2. In what direction?
3. At what velocity?
4. Is this velocity variable or uniform?
5. If variable, according to what law?
6. Is the direction uniform?
7. If not, what is the form of the apparent path?
8. Does it approach or recede?
9. What is the form of the real path?
The successive answers to such questions in the case of certain binary stars, have afforded a proof that the motions are due to a central force coinciding in law with gravity, and doubtless identical with it. In other cases the motions are usually so small that it is exceedingly difficult to distinguish them with certainty. And the time is yet far off when any general results as regards stellar motions can be established.
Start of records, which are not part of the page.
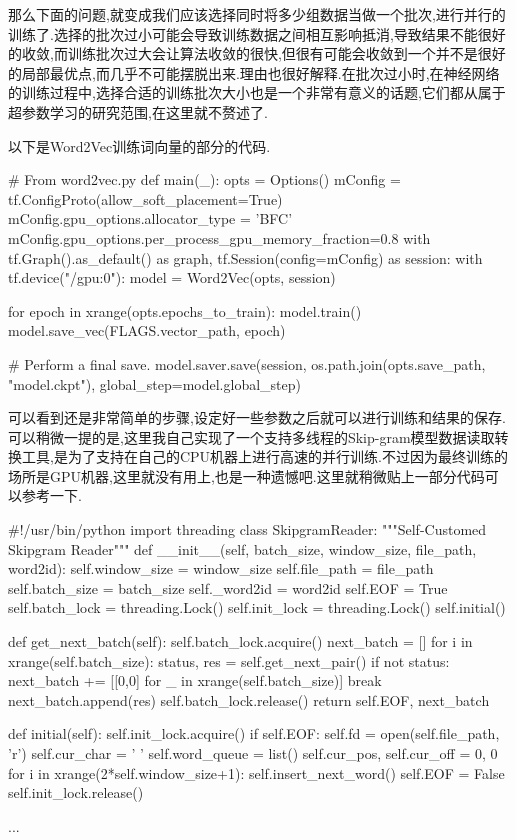 那么下面的问题,就变成我们应该选择同时将多少组数据当做一个批次,进行并行的训练了.选择的批次过小可能会导致训练数据之间相互影响抵消,导致结果不能很好的收敛,而训练批次过大会让算法收敛的很快,但很有可能会收敛到一个并不是很好的局部最优点,而几乎不可能摆脱出来.理由也很好解释.在批次过小时,在神经网络的训练过程中,选择合适的训练批次大小也是一个非常有意义的话题,它们都从属于超参数学习的研究范围,在这里就不赘述了.


以下是Word2Vec训练词向量的部分的代码.

\begin{python}
# From word2vec.py
def main(_):
    opts = Options()
    mConfig = tf.ConfigProto(allow_soft_placement=True)
    mConfig.gpu_options.allocator_type = 'BFC'
    mConfig.gpu_options.per_process_gpu_memory_fraction=0.8
    with tf.Graph().as_default() as graph, tf.Session(config=mConfig) as session:
        with tf.device("/gpu:0"):
            model = Word2Vec(opts, session)

        for epoch in xrange(opts.epochs_to_train):
            model.train()                              
            model.save_vec(FLAGS.vector_path, epoch) 

        # Perform a final save.
        model.saver.save(session,
                os.path.join(opts.save_path, "model.ckpt"),
                global_step=model.global_step)      
    
\end{python}

可以看到还是非常简单的步骤,设定好一些参数之后就可以进行训练和结果的保存.可以稍微一提的是,这里我自己实现了一个支持多线程的Skip-gram模型数据读取转换工具,是为了支持在自己的CPU机器上进行高速的并行训练.不过因为最终训练的场所是GPU机器,这里就没有用上,也是一种遗憾吧.这里就稍微贴上一部分代码可以参考一下.

\begin{python}
#!/usr/bin/python
import threading
class SkipgramReader:
    """Self-Customed Skipgram Reader"""
    def __init__(self, batch_size, window_size, file_path, word2id):
        self.window_size = window_size
        self.file_path = file_path
        self.batch_size = batch_size
        self._word2id = word2id
        self.EOF = True
        self.batch_lock = threading.Lock()
        self.init_lock = threading.Lock()
        self.initial()

    def get_next_batch(self):
        self.batch_lock.acquire()
        next_batch = []
        for i in xrange(self.batch_size):
            status, res = self.get_next_pair()
            if not status:
                next_batch += [[0,0] for _ in xrange(self.batch_size)]
                break
            next_batch.append(res)           
        self.batch_lock.release()
        return self.EOF, next_batch

    def initial(self):
        self.init_lock.acquire()
        if self.EOF:
            self.fd = open(self.file_path, 'r')
            self.cur_char = ' '
            self.word_queue = list()
            self.cur_pos, self.cur_off = 0, 0            
            for i in xrange(2*self.window_size+1):
                self.insert_next_word()
            self.EOF = False
        self.init_lock.release() 
   
   ...
\end{python}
The variation in the brightness of stars opens an unlimited field for curious observation. There is not a star in the heavens concerning which we might not have to determine:—
1. Does it vary in brightness?
2. Is the brightness increasing or decreasing?
3. Is the variation uniform?
4. If not, according to what law does it vary?
In a majority of cases the change will probably be found to have a periodic character, in which case several other questions will arise, such as—
5. What is the length of the period?
6. Are there minor periods?
7. What is the law of variation within the period?
8. Is there any change in the amount of variation?
9. If so, is it a secular, i.e. a continually growing change, or does it give evidence of a greater period?
Already the periodic changes of a certain number of stars have been determined with accuracy, and the lengths of the periods vary from less than three days up to intervals of time at least 250 times as great. Periods within periods have also been detected.
There is, perhaps, no subject in which more complicated quantitative conditions have to be determined than terrestrial magnetism. Since the time when the declination of the compass was first noticed, as some suppose by Columbus, we have had successive discoveries from time to time of the progressive change of declination from century to century; of the periodic character of this change; of the difference of the declination in various parts of the earth’s surface; of the varying laws of the change of declination; of the dip or inclination of the needle, and the corresponding laws of its periodic changes; the horizontal and perpendicular intensities have also been the subject of exact measurement, and have been found to vary with place and time, like the directions of the needle; daily and yearly periodic changes have also been detected, and all the elements are found to be subject to occasional storms or abnormal perturbations, in which the eleven year period, now known to be common to many planetary relations, is apparent. The complete solution of these motions of the compass needle involves nothing less than a determination of its position and oscillations in every part of the world at any epoch, the like determination for another epoch, and so on, time after time, until the periods of all changes are ascertained. This one subject offers to men of science an almost inexhaustible field for interesting quantitative research, in which we shall doubtless at some future time discover the operation of causes now most mysterious and unaccountable.